The address information is then assigned to the newly allocated t_bind structure. This
t_bind structure is passed to t_bind() as both the second and third arguments; as the
second argument, it contains information for t_bind(), while as the third argument, it
returns information to the user.
On return, the t_bind structure contains whatever address was bound to the transport
endpoint. If the provider can’t bind the requested address (perhaps because it’s already
bound to another transport endpoint), it returns another appropriate address.
Note: Each transport provider manages its address space differently. Some transport
providers can allow a single transport address to be bound to several transport
endpoints, while others can require a unique address per endpoint. The Transport
Interface supports either choice. Based on its address management rules, a provider
determines if it can bind the requested address. If not, it chooses another valid address
from its address space and binds it to the given transport endpoint.
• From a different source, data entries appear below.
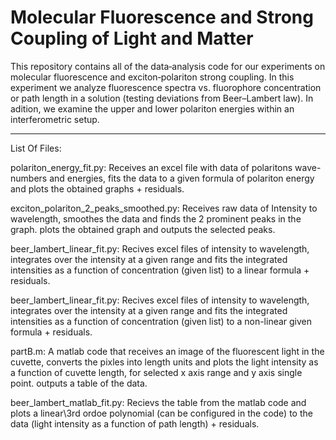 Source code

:# Molecular Fluorescence and Strong Coupling of Light and Matter

This repository contains all of the data‑analysis code for our experiments on molecular fluorescence and exciton‑polariton strong coupling. In this experiment we analyze fluorescence spectra vs. fluorophore concentration or path length in a solution (testing deviations from Beer–Lambert law).  In adition, we examine the upper and lower polariton energies within an interferometric setup.

---
List Of Files:

polariton_energy_fit.py:
Receives an excel file with data of polaritons wave-numbers and energies, fits the data to a given formula of polariton energy and plots the obtained graphs + residuals.

exciton_polariton_2_peaks_smoothed.py:
Receives raw data of Intensity to wavelength, smoothes the data and finds the 2 prominent peaks in the graph. plots the obtained graph and outputs the selected peaks.

beer_lambert_linear_fit.py:
Recives excel files of intensity to wavelength, integrates over the intensity at a given range and fits the integrated intensities as a function of concentration (given list) to a linear formula + residuals.

beer_lambert_linear_fit.py:
Recives excel files of intensity to wavelength, integrates over the intensity at a given range and fits the integrated intensities as a function of concentration (given list) to a non-linear given formula + residuals.

partB.m:
A matlab code that receives an image of the fluorescent light in the cuvette, converts the pixles into length units and plots the light intensity as a function of cuvette length, for selected x axis range and y axis single point. outputs a table of the data.

beer_lambert_matlab_fit.py:
Recievs the table from the matlab code and plots a linear\3rd ordoe polynomial (can be configured in the code) to the data (light intensity as a function of path length) + residuals.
The server must check the bound address to ensure that it is the one previously
advertised to clients. Otherwise, the clients are unable to reach the server.
If t_bind() succeeds, the provider begins queueing connect indications, entering the next
phase of communication, connection establishment.
Connection Establishment
The connection establishment procedures highlight the distinction between clients and
servers. The Transport Interface imposes a different set of procedures in this phase for
each type of transport user. The client starts the connection establishment procedure by
requesting a connection to a particular server using t_connect(). The server is then
notified of the client’s request by calling t_listen(). The server can either accept or reject
the client’s request. It calls t_accept() to establish the connection, or calls t_snddis() to
reject the request. The client is notified of the server’s decision when t_connect()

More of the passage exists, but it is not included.